Повесть «Фаталист» играет роль двойного финала: ею не только заканчивается «Журнал Печорина», но и замыкается вся «цепь повестей», образующая роман. Автор избавил себя от традиционной обязанности говорить в конце романа о дальнейшей судьбе героя и о его смерти, потому что об этом было сообщено раньше (в рассказе «Максим Максимыч» и в предисловии к «Журналу Печорина»). Проблема финала решена иначе: в основу последней повести положен вопрос о «судьбе», о «предопределении», о «фатализме» — вопрос, характерный для мировоззрения и поведения людей 30-х годов (последекабристской эпохи). Он подготовлен и самым ходом событий внутри романа, поскольку и в «Тамани» и в «Княжне Мери» герой оказывается на краю гибели. Повесть «Фаталист» выполняет роль финала тем, что подводит итог личности и поведению героя, открывая в нем такие черты мужества и активности, которые имеют уже не только интимный, но и общественный смысл.
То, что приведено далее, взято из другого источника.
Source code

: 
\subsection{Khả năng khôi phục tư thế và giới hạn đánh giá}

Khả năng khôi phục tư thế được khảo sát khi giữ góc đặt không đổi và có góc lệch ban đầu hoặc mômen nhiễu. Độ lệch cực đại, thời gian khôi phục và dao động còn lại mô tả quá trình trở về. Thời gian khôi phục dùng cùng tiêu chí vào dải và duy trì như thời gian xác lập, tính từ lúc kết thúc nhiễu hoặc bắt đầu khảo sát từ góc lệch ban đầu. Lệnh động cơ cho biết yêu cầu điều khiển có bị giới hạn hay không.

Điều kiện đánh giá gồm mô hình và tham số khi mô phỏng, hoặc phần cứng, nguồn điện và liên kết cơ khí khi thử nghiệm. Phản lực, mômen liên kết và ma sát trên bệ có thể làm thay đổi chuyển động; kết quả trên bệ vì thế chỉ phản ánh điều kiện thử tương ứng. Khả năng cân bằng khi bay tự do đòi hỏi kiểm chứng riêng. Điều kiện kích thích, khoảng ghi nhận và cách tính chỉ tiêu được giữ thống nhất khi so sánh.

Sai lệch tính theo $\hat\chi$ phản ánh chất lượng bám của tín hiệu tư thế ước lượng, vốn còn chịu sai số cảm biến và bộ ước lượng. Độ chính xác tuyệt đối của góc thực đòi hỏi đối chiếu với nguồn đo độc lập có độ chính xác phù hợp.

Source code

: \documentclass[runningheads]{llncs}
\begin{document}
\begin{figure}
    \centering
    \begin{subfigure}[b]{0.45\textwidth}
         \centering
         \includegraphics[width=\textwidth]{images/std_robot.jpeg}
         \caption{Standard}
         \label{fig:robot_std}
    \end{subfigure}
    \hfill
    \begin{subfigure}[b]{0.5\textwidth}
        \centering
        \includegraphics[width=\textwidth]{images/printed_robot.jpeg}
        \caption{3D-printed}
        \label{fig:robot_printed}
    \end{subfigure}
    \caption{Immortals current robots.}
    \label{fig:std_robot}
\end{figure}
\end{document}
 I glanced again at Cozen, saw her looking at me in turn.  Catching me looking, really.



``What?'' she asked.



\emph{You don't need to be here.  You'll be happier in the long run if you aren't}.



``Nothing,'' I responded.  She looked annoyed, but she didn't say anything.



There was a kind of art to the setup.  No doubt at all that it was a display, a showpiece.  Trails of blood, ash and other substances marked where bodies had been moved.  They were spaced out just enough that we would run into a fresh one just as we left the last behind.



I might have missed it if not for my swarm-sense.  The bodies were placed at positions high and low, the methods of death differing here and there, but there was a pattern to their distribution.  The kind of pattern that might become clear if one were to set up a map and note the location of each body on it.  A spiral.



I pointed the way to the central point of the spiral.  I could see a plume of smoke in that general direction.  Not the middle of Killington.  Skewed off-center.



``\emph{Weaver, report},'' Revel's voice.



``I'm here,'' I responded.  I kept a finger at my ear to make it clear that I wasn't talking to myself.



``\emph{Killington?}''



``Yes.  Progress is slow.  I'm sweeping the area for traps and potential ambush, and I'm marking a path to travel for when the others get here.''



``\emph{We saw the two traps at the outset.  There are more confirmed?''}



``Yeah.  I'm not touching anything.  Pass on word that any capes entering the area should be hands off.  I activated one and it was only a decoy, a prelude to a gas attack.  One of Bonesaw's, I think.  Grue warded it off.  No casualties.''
Печорин не хочет и не считает нужным рассматривать вопрос о «предопределении» отвлеченно: «Я люблю сомневаться во всем: это расположение ума не мешает решительности характера — напротив; что до меня касается, то я всегда смелее иду вперед, когда не знаю, что меня ожидает. Ведь хуже смерти ничего не случится — а смерти не минуешь». Этим рассуждением вопрос о «фатализме» не решается, но снимается — как не имеющий жизненного значения и смысла. Надо при этом учесть, что под словом «фатализм» Лермонтов подразумевал не только фаталистическое умонастроение вообще, но и распространенную в это время (и осужденную им в «Думе») позицию пассивного «примирения с действительностью». Слова Белинского о предисловии — «Читая строки, читаешь и между строками» — надо отнести ко всему роману и, может быть, больше всего к повести «Фаталист».